Here is a number worth paying attention to: 99%. That is the share of senior executives who say they have an approach to developing artificial intelligence (AI)-relevant skills in their workforce, according to a 2026 Economist Impact study supported by Kyocera Document Solutions. The study, which surveyed 639 decision-makers across five global financial hubs, also highlights a striking disconnect: while nearly all organizations are taking action, just 16% offer structured internal AI training. Almost everyone is doing something, almost no one is doing enough.
This gap defines the current state of enterprise AI readiness. Strategies are in place, and leadership alignment is growing. But when it comes to building the workforce capability required to operationalize AI at scale, most organizations are still relying on fragmented, low-impact approaches — mentorship schemes and self-directed learning platforms that rarely translate into real-world application.
The consequences are clear. While 88% of executives view AI skills as a source of competitive advantage, only 38% have a dedicated budget for AI-related skill development. Just 4% report that AI is embedded in core business processes delivering repeatable value.
The “Learn-and-Forget” Trap
The most common training approaches — mentorship and self-paced online learning — are easy to deploy but structurally limited. Without immediate opportunities to apply new skills, knowledge decays quickly. Employees complete modules, but behavior does not change.
Solving this is not about better content. It is about redesigning how learning happens. AI capability-building must be applied, embedded and accountable.
That starts with a structured skills audit. Rather than relying on self-reported confidence, organizations need a role-by-role mapping of the capabilities required to use AI effectively — prompt engineering, output validation, data governance and change management — alongside a clear assessment of current proficiency.
This is critical given the scale of the gap: fewer than 30% of organizations report high proficiency in core “AI-for-all” skills such as prompt engineering and output interpretation.
From Learning to Capability
Closing this gap requires a shift from awareness to application. Training programs must be designed around real work tasks. Employees should not just learn how AI tools function — they should use them to improve workflows, rewrite documents and enhance decision-making in their day-to-day roles.
Two structural changes make the difference. First, protected learning time must be built into workflows, not treated as optional. Second, organizations need low-risk environments for experimentation, where employees can build confidence using AI tools in context.
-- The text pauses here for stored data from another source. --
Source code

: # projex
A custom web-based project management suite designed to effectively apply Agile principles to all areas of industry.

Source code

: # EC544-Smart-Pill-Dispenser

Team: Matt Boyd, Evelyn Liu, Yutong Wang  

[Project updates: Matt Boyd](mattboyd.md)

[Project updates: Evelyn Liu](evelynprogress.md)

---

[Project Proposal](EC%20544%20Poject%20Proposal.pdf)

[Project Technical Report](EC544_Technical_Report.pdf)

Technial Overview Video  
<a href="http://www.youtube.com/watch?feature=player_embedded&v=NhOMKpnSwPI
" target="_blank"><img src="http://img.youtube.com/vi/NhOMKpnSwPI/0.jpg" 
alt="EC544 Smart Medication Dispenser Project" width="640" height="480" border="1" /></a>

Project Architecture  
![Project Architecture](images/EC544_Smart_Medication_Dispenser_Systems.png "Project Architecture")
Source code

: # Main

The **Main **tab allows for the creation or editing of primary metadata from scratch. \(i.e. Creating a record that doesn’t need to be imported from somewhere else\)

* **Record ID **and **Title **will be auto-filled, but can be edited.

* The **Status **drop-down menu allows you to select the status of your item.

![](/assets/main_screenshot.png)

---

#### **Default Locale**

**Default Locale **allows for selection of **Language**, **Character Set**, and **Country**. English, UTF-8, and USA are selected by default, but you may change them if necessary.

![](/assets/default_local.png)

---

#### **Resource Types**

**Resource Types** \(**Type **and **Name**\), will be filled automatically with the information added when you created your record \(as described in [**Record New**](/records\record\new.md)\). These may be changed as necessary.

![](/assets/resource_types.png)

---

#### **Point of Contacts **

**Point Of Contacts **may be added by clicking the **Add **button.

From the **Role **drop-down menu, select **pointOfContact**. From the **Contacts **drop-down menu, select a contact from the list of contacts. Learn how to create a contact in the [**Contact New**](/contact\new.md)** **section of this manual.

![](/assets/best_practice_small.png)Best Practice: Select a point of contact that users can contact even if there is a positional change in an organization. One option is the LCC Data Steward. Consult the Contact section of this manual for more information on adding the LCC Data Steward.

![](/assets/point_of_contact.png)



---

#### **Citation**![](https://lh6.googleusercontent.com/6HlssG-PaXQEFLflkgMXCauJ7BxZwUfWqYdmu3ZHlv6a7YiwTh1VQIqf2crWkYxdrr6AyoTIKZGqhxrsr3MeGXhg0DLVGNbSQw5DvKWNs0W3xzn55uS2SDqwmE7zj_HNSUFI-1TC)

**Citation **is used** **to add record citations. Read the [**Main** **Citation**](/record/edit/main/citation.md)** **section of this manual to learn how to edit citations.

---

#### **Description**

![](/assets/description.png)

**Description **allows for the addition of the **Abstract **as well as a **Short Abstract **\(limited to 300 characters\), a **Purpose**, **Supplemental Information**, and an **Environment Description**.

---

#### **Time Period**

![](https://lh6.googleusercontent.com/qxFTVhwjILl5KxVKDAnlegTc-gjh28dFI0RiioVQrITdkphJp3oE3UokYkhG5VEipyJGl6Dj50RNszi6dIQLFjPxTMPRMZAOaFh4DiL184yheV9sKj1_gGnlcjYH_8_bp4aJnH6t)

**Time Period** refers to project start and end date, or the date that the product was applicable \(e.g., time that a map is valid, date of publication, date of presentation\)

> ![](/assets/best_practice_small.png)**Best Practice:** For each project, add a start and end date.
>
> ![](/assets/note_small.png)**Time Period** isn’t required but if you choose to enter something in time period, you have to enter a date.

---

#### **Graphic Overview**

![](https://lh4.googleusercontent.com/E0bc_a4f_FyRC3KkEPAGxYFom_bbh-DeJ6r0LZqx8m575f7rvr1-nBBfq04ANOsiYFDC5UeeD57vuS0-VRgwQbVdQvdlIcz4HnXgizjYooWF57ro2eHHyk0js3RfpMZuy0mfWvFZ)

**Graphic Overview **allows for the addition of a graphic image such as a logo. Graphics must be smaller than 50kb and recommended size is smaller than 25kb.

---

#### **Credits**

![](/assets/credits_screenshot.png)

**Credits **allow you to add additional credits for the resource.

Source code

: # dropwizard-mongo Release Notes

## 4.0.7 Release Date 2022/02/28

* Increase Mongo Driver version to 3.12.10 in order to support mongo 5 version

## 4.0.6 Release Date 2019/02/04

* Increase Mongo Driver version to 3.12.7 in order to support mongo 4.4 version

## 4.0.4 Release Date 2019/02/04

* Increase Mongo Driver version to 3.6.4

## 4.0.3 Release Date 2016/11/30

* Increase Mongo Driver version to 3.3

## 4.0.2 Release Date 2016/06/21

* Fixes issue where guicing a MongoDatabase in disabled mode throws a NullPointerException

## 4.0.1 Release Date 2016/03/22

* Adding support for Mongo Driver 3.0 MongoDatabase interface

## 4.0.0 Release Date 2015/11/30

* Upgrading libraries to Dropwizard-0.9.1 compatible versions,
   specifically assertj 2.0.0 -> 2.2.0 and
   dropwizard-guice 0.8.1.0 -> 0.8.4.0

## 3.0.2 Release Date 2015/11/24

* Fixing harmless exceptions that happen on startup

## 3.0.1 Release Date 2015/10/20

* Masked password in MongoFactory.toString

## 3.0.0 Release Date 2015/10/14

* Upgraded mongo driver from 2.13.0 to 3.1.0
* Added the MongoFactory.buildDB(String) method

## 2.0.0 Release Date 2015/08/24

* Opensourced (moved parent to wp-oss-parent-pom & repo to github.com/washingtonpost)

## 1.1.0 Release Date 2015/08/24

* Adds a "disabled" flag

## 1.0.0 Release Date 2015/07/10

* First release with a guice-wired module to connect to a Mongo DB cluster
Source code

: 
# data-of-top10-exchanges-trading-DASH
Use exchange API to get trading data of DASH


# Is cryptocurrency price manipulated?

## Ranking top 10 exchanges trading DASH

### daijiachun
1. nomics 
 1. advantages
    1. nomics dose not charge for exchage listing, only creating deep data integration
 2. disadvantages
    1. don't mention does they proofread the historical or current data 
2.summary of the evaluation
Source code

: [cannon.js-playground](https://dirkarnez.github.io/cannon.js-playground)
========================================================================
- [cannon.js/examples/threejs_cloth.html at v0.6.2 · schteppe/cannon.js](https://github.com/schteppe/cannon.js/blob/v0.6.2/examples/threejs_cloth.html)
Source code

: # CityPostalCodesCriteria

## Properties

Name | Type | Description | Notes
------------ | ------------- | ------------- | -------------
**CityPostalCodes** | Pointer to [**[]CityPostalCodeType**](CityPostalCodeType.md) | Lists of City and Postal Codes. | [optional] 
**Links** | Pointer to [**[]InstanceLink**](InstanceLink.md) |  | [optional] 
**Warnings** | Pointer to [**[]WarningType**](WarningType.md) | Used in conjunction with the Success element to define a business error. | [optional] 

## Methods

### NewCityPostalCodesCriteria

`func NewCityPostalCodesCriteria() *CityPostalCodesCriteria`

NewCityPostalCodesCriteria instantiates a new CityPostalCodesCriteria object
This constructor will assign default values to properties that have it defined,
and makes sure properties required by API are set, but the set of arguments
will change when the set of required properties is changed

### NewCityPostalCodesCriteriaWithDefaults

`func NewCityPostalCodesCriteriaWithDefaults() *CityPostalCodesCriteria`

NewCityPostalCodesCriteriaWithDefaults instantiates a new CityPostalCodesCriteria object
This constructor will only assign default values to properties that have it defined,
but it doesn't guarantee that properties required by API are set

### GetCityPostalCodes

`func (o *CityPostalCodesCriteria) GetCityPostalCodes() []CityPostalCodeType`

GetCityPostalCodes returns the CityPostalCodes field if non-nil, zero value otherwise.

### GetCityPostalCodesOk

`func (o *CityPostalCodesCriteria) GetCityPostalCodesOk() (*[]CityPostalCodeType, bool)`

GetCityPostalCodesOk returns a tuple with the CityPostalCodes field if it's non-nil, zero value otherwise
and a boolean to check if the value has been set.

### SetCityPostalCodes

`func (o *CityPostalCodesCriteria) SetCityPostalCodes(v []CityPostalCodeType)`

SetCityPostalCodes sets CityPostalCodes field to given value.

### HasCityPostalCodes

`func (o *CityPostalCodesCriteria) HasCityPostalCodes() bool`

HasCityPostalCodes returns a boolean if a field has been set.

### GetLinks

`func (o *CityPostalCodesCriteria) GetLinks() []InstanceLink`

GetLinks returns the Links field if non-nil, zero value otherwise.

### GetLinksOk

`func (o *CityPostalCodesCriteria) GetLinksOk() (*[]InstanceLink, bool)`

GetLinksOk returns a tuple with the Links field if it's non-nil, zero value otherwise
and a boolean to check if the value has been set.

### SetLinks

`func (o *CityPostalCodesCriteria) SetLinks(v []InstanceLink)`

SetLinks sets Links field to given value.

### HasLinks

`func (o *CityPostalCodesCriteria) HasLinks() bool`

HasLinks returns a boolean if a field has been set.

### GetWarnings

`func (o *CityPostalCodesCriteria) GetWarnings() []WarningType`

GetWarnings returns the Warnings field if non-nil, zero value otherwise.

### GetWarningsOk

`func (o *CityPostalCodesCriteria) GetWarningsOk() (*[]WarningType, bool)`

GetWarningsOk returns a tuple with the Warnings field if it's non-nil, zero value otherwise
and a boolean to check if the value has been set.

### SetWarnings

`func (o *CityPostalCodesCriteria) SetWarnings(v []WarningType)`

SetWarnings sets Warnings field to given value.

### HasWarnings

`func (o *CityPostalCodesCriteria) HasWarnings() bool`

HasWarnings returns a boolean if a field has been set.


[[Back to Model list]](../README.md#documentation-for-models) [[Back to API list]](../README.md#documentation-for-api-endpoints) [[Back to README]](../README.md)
This is particularly important given that low confidence and fear of misuse remain significant barriers, especially in regulated industries.
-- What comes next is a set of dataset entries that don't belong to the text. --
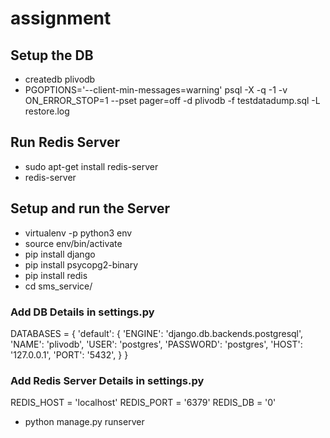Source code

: # assignment

## Setup the DB
- createdb plivodb
- PGOPTIONS='--client-min-messages=warning' psql -X -q -1 -v ON_ERROR_STOP=1 --pset pager=off -d plivodb -f testdatadump.sql -L restore.log
 
## Run Redis Server
- sudo apt-get install redis-server
- redis-server

## Setup and run the Server
- virtualenv -p python3 env
- source env/bin/activate
- pip install django
- pip install psycopg2-binary
- pip install redis
- cd sms_service/

### Add DB Details in settings.py
DATABASES = {
    'default': {
        'ENGINE': 'django.db.backends.postgresql',
        'NAME': 'plivodb',
        'USER': 'postgres',
        'PASSWORD': 'postgres',
        'HOST': '127.0.0.1',
        'PORT': '5432',
    }
}
### Add Redis Server Details in settings.py
REDIS_HOST = 'localhost'
REDIS_PORT = '6379'
REDIS_DB = '0'

- python manage.py runserver

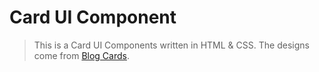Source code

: # Card UI Component

> This is a Card UI Components written in HTML & CSS. The designs come from [Blog Cards](https://uidesigndaily.com/posts/sketch-blog-cards-post-article-thumbnail-day-997).
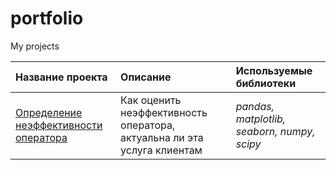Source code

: # portfolio
My projects

| Название проекта | Описание | Используемые библиотеки | 
| :---------------------- | :---------------------- | :---------------------- |
| [Определение неэффективности оператора](call_centers) | Как оценить неэффективность оператора, актуальна ли эта услуга клиентам | *pandas, matplotlib, seaborn, numpy, scipy* |
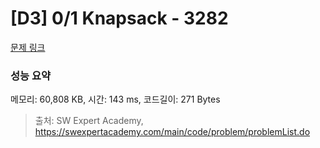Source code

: # [D3] 0/1 Knapsack - 3282 

[문제 링크](https://swexpertacademy.com/main/code/problem/problemDetail.do?contestProbId=AWBJAVpqrzQDFAWr) 

### 성능 요약

메모리: 60,808 KB, 시간: 143 ms, 코드길이: 271 Bytes



> 출처: SW Expert Academy, https://swexpertacademy.com/main/code/problem/problemList.do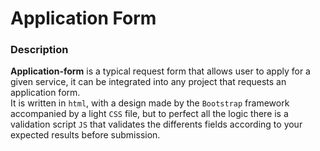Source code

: # Application Form 
### Description 
**Application-form** is a typical request form that allows user to apply for a given service, it can be integrated into any project that requests an application form. \
It is written in `html`, with a design made by the `Bootstrap` framework accompanied by a light `CSS` file, but to perfect all the logic there is a validation script `JS` that validates the differents fields according to your expected results before submission.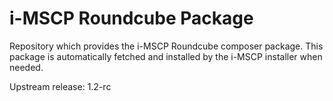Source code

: # i-MSCP Roundcube Package 

Repository which provides the i-MSCP Roundcube composer package. This package is automatically fetched and installed
by the i-MSCP installer when needed.

Upstream release: 1.2-rc
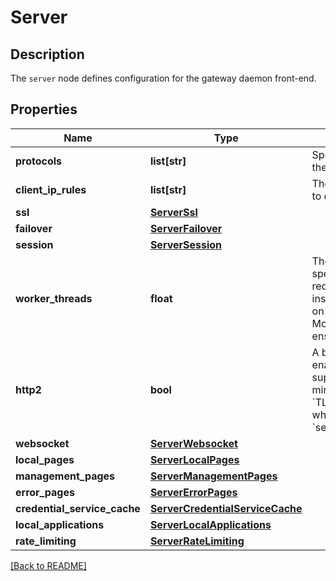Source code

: # Server

## Description

The `server` node defines configuration for the gateway daemon front-end.


## Properties

Name | Type | Description | Notes
------------ | ------------- | ------------- | -------------
**protocols** | **list[str]** | Specifies the protocols which will be supported by the server.| [optional] 
**client\_ip\_rules** | **list[str]** | The rules which define whether a client is allowed to connect to this server.| [optional] 
**ssl** | [**ServerSsl**](ServerSsl.md) |  | [optional] 
**failover** | [**ServerFailover**](ServerFailover.md) |  | [optional] 
**session** | [**ServerSession**](ServerSession.md) |  | [optional] 
**worker\_threads** | **float** | The number of configured worker threads specifies the number of concurrent incoming requests that can be serviced by this gateway instance. Choosing the optimal number depends on the quantity and type of traffic on your network. Modifying this value should be done carefully to ensure optimal performance.  | [optional] [default to 100]
**http2** | **bool** | A boolean which indicates whether or not to enable support for HTTP/2 clients. HTTP/2 supports a reduced set of cipher suites. The minimum cipher is &#x60;TLS\_ECDHE\_RSA\_WITH\_AES\_128\_GCM\_SHA256&#x60; which should be added to the &#x60;server/ssl/ciphers[]&#x60; entry.  | [optional] [default to False]
**websocket** | [**ServerWebsocket**](ServerWebsocket.md) |  | [optional] 
**local\_pages** | [**ServerLocalPages**](ServerLocalPages.md) |  | [optional] 
**management\_pages** | [**ServerManagementPages**](ServerManagementPages.md) |  | [optional] 
**error\_pages** | [**ServerErrorPages**](ServerErrorPages.md) |  | [optional] 
**credential\_service\_cache** | [**ServerCredentialServiceCache**](ServerCredentialServiceCache.md) |  | [optional] 
**local\_applications** | [**ServerLocalApplications**](ServerLocalApplications.md) |  | [optional] 
**rate\_limiting** | [**ServerRateLimiting**](ServerRateLimiting.md) |  | [optional] 

[[Back to README]](../README.md)



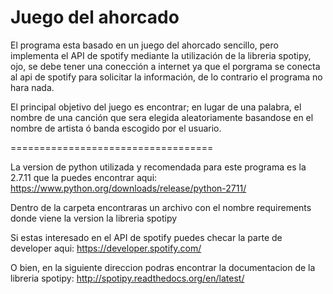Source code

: # Juego del ahorcado
El programa esta basado en un juego del ahorcado sencillo, pero implementa el API de spotify mediante la utilización
de la libreria spotipy, ojo, se debe tener una conección a internet ya que el porgrama se conecta al api de spotify 
para solicitar la información, de lo contrario el programa no hara nada.

El principal objetivo del juego es encontrar; en lugar de una palabra, el nombre de una canción que sera elegida 
aleatoriamente basandose en el nombre de artista ó banda escogido por el usuario.

===================================

La version de python utilizada y recomendada para este programa es la 2.7.11 que la puedes encontrar aqui: https://www.python.org/downloads/release/python-2711/

Dentro de la carpeta encontraras un archivo con el nombre requirements donde viene la version la libreria spotipy

Si estas interesado en el API de spotify puedes checar la parte de developer aqui: https://developer.spotify.com/

O bien, en la siguiente direccion podras encontrar la documentacion de la libreria spotipy: http://spotipy.readthedocs.org/en/latest/

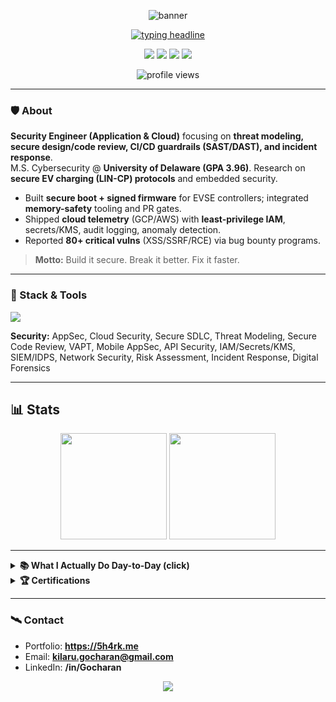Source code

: <!-- HERO / BANNER -->
<p align="center">
  <img src="https://capsule-render.vercel.app/api?type=waving&height=220&color=0:111827,100:0ea5e9&text=Go%20Charan%20Kilaru%20%7C%20Security%20Engineer&fontAlign=50&fontAlignY=40&fontColor=E5E7EB" alt="banner"/>
</p>

<!-- ANIMATED HEADLINE -->
<p align="center">
  <a href="https://git.io/typing-svg">
    <img src="https://readme-typing-svg.demolab.com?font=JetBrains+Mono&size=22&duration=2800&pause=500&color=0EA5E9&center=true&vCenter=true&width=980&lines=AppSec+%E2%80%A2+Cloud+Security+%E2%80%A2+DevSecOps+%E2%80%A2+Embedded+Security;Build+it+secure.+Break+it+better.+Fix+it+faster.;Threat+Modeling+%7C+Secure+SDLC+%7C+SAST%2FDAST+Guardrails+%7C+IR" alt="typing headline"/>
  </a>
</p>

<!-- QUICK LINKS -->
<p align="center">
  <a href="https://5h4rk.me"><img src="https://img.shields.io/badge/🌐%20Portfolio-5h4rk.me-0ea5e9?style=for-the-badge"></a>
  <a href="mailto:kilaru.gocharan@gmail.com"><img src="https://img.shields.io/badge/Email-kilaru.gocharan%40gmail.com-ef4444?style=for-the-badge&logo=gmail&logoColor=white"></a>
  <a href="https://www.linkedin.com/in/Gocharan"><img src="https://img.shields.io/badge/LinkedIn-Gocharan-0a66c2?style=for-the-badge&logo=linkedin"></a>
  <a href="https://twitter.com/Gocharan_"><img src="https://img.shields.io/badge/Twitter-@Gocharan__-1d9bf0?style=for-the-badge&logo=twitter"></a>
</p>

<!-- VISITOR COUNTER -->
<p align="center">
  <img src="https://komarev.com/ghpvc/?username=5h4rk-lab&label=Profile%20Views&color=0ea5e9&style=flat-square" alt="profile views"/>
</p>

---

### 🛡️ About
**Security Engineer (Application & Cloud)** focusing on **threat modeling, secure design/code review, CI/CD guardrails (SAST/DAST), and incident response**.  
M.S. Cybersecurity @ **University of Delaware (GPA 3.96)**. Research on **secure EV charging (LIN-CP) protocols** and embedded security.

- Built **secure boot + signed firmware** for EVSE controllers; integrated **memory-safety** tooling and PR gates.  
- Shipped **cloud telemetry** (GCP/AWS) with **least-privilege IAM**, secrets/KMS, audit logging, anomaly detection.  
- Reported **80+ critical vulns** (XSS/SSRF/RCE) via bug bounty programs.  

> **Motto:** Build it secure. Break it better. Fix it faster.

---

### 🧰 Stack & Tools
<p>
  <img src="https://skillicons.dev/icons?i=python,cpp,c,js,nodejs,bash,powershell,git,docker,aws,gcp,linux,arch,vscode,vim,postgresql,mongodb" />
</p>

**Security:** AppSec, Cloud Security, Secure SDLC, Threat Modeling, Secure Code Review, VAPT, Mobile AppSec, API Security, IAM/Secrets/KMS, SIEM/IDPS, Network Security, Risk Assessment, Incident Response, Digital Forensics  

---

## 📊 Stats
<p align="center">
  <img height="170" src="https://github-readme-stats.vercel.app/api?username=5h4rk-lab&show_icons=true&hide_title=true&theme=tokyonight&hide_border=true" />
  <img height="170" src="https://github-readme-stats.vercel.app/api/top-langs/?username=5h4rk-lab&layout=compact&theme=tokyonight&hide_border=true" />
</p>

---

<details>
  <summary><b>📚 What I Actually Do Day-to-Day (click)</b></summary>

- **Design**: Threat models, security architecture reviews, secure SDLC guardrails  
- **Build**: IaC & pipelines for SAST/DAST, secrets management, IAM boundaries  
- **Break**: Pentest (web/mobile), misuse cases, fuzzing, reverse engineering  
- **Respond**: Alert triage, RCA for security incidents, tabletop exercises  
- **Enable**: Security playbooks, developer training, documentation
</details>

<details>
  <summary><b>🏆 Certifications</b></summary>

- **CEH**, **GCP Professional Cloud Security Engineer**, **CRTP**, **eJPT**
</details>

---

### 🛰️ Contact
- Portfolio: **https://5h4rk.me**  
- Email: **kilaru.gocharan@gmail.com**  
- LinkedIn: **/in/Gocharan**  

<!-- FOOTER WAVE -->
<p align="center">
  <img src="https://capsule-render.vercel.app/api?type=waving&height=140&section=footer&color=0:0ea5e9,100:111827"/>
</p>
The Middle Management Bottleneck
One of the most overlooked barriers to AI adoption sits with middle management. Nearly half of executives say managers have minimal responsibility for AI skills development, creating a disconnect between strategy and execution.
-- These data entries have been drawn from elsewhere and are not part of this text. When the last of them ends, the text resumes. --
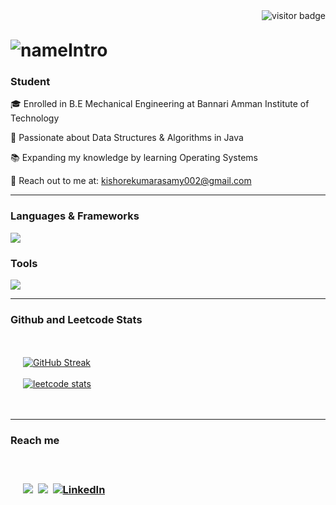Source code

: <img align="right" src="https://visitor-badge.laobi.icu/badge?page_id=KISHORE K" alt="visitor badge"/>
<br>
<h1 align="left" style="margin-top: 30px;">
    <img src="https://readme-typing-svg.demolab.com?font=Fira+Code&pause=1000&center=true&multiline=true&random=true&width=435&lines=Heyy!!+I'm+Kishore&color=8892BF" alt="nameIntro" />
</h1>
<h3 align="left"><strong>Student</strong></h3>
<div align="left">
  <p>🎓 Enrolled in B.E Mechanical Engineering at Bannari Amman Institute of Technology</p>
  <p>🧠 Passionate about Data Structures & Algorithms in Java</p>
  <p>📚 Expanding my knowledge by learning Operating Systems</p>
  <p>📧 Reach out to me at: <a href="mailto:kishorekumarasamy002@gmail.com">kishorekumarasamy002@gmail.com</a></p>
</div>

<hr>

<h3 align="left"><strong>Languages & Frameworks</strong></h3>
<p align="left">
    <img src="https://skillicons.dev/icons?i=java,c,js,mysql" />
</p>
<h3><strong>Tools</strong></h3>
  <img src="https://skillicons.dev/icons?i=github,git,figma,vscode" />
<p>


<hr>
<h3 align="left"><strong>Github and Leetcode Stats </strong> </h3>

<div align="left" style="padding: 20px;">

<!--START_SECTION:waka-->

<!--END_SECTION:waka-->

<a href="https://github.com/KISHORE-K18"><img src="https://github-readme-streak-stats.herokuapp.com?user=praveenraam&theme=dark&hide_border=true" alt="GitHub Streak" /></a><br><br>
<a href="https://leetcode.com/u/Kishore_Kumarasamy/"><img src="https://leetcard.jacoblin.cool/Kishore_Kumarasamy" alt="leetcode stats"></a>

</div>
<hr>
<h3>Reach me<h3>
<div align="left" style="padding: 20px;">

<a href="mailto:kishorekumarasamy002@gmail.com"><img src="https://skillicons.dev/icons?i=gmail&theme=light"></a>&nbsp;
<a href="https://github.com/KISHORE-K18"><img src="https://skillicons.dev/icons?i=github&theme=light"></a>&nbsp;
<a href="https://www.linkedin.com/in/kishore-kk/"><img src="https://skillicons.dev/icons?i=linkedin&theme=light" alt="LinkedIn" /></a>&nbsp;



</div>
This is fundamentally an accountability issue. Managers prioritize what they are measured on. If AI capability-building is not embedded into performance expectations, it will remain peripheral and genuine skills-building will stall.
Effective programs therefore treat manager enablement as a core workstream — equipping leaders not just with technical knowledge, but with the ability to guide, support and create opportunities for applied learning within their teams.
Beyond Technical Skills
AI readiness is often framed as a technical challenge. In practice, it is equally a human one. Skills such as critical thinking, creativity and judgement are increasingly important as AI automates routine tasks, yet only a minority of organizations report strength in these areas.
Leading organizations are responding by integrating technical and human skill development, creating cross-functional learning environments and embedding reflection and evaluation into workflows.
Measuring What Matters
Finally, measurement must evolve. Most organizations still focus on short-term productivity gains or course completion metrics. These fail to capture true readiness.
A more meaningful approach tracks behavior: whether employees are using AI effectively, applying sound judgement and contributing to scaled deployment.
AI readiness is not a one-off initiative. It is an operational capability. Organizations that treat it as such — embedding learning into roles, workflows and management structures — will be the ones that move from experimentation to impact.